Apparently the last question about this was removed, it's a shame how something so innocent and simple as getting into circuitry raises an eyebrow. If this for some reason raises a red flag to you, because you are a self-righteous paranoid jackass, then that's your own problem you should really consider working on, not mine.
now, I will ask again, because I will be getting into project making, what is the lethal dose of amps/current I should avoid in order to benefit my safety, take note this is from someone who knows very little about engineering/circuitry/ect
and I want to make sure I don't injure myself, you know, as in avoiding injury.
is the lethal dose in mA? what's the difference between amps and voltage? apparently people were saying voltage doesn't matter in regards to safety, so what's the difference between volts and amps?
- Randy GLv 71 decade agoFavorite Answer
Voltage is the electric 'pressure", and amps measures the actual electric current flow.
The same amount of voltage will produce more amps if you are in a tub of water, than if you are on dry ground, because your electrical resistance to current flow would be less.
A lethal dose of amps depends on whether the current flows across your heart or not.
...While any amount of current over 10 milliamps (0.01 amp) is capable of producing painful to severe shock, currents between 100 and 200 mA (0.1 to 0.2 amp) are lethal. Currents above 200 milliamps (0.2 amp), while producing severe burns and unconsciousness, do not usually cause death if the victim is given immediate attention. Resuscitation, consisting of artificial respiration, will usually revive the victim...
...As shown in the chart, shock is relatively more severe as the current rises. For currents above 10 milliamps, muscular contractions are so strong that the victim cannot let go of the wire that is shocking him. At values as low as 20 milliamps, breathing becomes labored, finally ceasing completely even at values below 75 milliamps.
As the current approaches 100 milliamps, ventricular fibrillation of the heart occurs - an uncoordinated twitching of the walls of the heart's ventricles which results in death.
Above 200 milliamps, the muscular contractions are so severe that the heart is forcibly clamped during the shock.
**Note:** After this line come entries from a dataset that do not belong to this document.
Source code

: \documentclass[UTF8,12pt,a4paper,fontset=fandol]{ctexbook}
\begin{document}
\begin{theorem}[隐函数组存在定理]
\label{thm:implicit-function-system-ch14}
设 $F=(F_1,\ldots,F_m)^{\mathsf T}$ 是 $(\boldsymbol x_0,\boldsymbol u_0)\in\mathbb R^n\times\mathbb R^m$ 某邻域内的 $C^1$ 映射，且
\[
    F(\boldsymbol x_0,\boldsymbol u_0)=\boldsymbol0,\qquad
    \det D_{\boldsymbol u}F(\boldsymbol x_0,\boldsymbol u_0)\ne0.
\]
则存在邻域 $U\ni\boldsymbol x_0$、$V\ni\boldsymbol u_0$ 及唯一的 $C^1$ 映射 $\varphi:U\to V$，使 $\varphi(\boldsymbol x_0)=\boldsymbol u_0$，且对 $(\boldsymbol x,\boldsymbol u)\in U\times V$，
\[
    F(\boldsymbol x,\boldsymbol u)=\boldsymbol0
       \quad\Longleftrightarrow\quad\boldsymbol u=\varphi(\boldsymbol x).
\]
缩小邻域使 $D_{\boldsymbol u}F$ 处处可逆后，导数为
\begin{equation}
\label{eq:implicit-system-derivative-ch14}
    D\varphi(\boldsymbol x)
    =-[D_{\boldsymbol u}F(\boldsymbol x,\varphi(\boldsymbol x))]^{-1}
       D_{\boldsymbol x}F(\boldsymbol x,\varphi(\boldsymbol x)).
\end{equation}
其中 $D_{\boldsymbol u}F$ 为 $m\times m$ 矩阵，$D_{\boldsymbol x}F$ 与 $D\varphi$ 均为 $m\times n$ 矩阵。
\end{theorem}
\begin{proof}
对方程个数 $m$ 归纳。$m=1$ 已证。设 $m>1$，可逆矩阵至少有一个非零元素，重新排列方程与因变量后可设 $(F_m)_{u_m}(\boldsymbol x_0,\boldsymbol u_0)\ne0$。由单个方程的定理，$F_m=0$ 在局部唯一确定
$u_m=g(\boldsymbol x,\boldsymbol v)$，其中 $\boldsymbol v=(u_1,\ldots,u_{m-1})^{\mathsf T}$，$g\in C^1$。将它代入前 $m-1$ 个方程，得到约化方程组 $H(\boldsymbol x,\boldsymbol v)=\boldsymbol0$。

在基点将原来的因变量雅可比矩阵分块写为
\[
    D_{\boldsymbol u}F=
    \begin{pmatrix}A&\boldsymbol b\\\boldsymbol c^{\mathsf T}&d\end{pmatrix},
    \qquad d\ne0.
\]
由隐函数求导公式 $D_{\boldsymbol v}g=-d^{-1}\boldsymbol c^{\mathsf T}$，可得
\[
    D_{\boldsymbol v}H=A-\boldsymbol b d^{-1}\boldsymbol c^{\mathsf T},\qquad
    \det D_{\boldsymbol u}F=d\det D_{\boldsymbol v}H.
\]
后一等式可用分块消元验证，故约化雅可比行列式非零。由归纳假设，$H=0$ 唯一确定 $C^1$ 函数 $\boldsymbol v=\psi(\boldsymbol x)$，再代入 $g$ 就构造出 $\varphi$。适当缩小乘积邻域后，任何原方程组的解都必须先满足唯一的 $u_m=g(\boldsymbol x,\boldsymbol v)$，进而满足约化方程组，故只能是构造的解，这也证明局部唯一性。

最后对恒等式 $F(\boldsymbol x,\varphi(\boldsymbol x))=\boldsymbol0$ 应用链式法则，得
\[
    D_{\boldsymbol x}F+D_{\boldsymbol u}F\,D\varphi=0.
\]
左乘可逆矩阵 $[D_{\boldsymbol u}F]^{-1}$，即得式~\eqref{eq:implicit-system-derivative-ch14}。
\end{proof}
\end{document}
This clamping protects the heart from going into ventricular fibrillation, and the victim's chances for survival are good...
...It is common knowledge that victims of high-voltage shock usually respond to artificial respiration more readily that the victims of low-voltage shock. The reason may be the merciful clamping of the heart, owing to the high current densities associated with high voltages. However, lest these details be misinterpreted, the only reasonable conclusion that can be drawn is that 75 volts are just as lethal as 750 volts.
The actual resistance of the body varies depending upon the points of contact and the skin condition (moist or dry). Between the ears, for example, the internal resistance (less the skin resistance) is only 100 ohms, while from hand to foot is closer to 500 ohms. The skin resistance may vary from 1000 ohms for wet skin to over 500,000 ohms for dry skin...
- EckoLv 71 decade ago
The lethal current is often taken as 30mA, but it can be less. This applies to death caused by ventricular fibrillation, the heart going crazy basically.
An ELCB or RCD or whatever name they are known by in your region usually trips somewhere from 10-30mA, though this is also supposed to happen within 10ms.
While it is current that causes the damage, this depends on the voltage and the resistance of your skin etc - the connection you have and what path the current takes through the body, like across the chest from one hand to the other, one hand to the feet. Usually it is taken that voltages over 40V are hazardous. These are called low voltage from 40V up to 600V. Above this you are more likely to get badly (fatally) burned from high currents and energy developed. The blood is a main conductor inside the body. If the power supply is limited to a few mA it is less dangerous, but capacitors in the circuit store energy, so can still cause problems.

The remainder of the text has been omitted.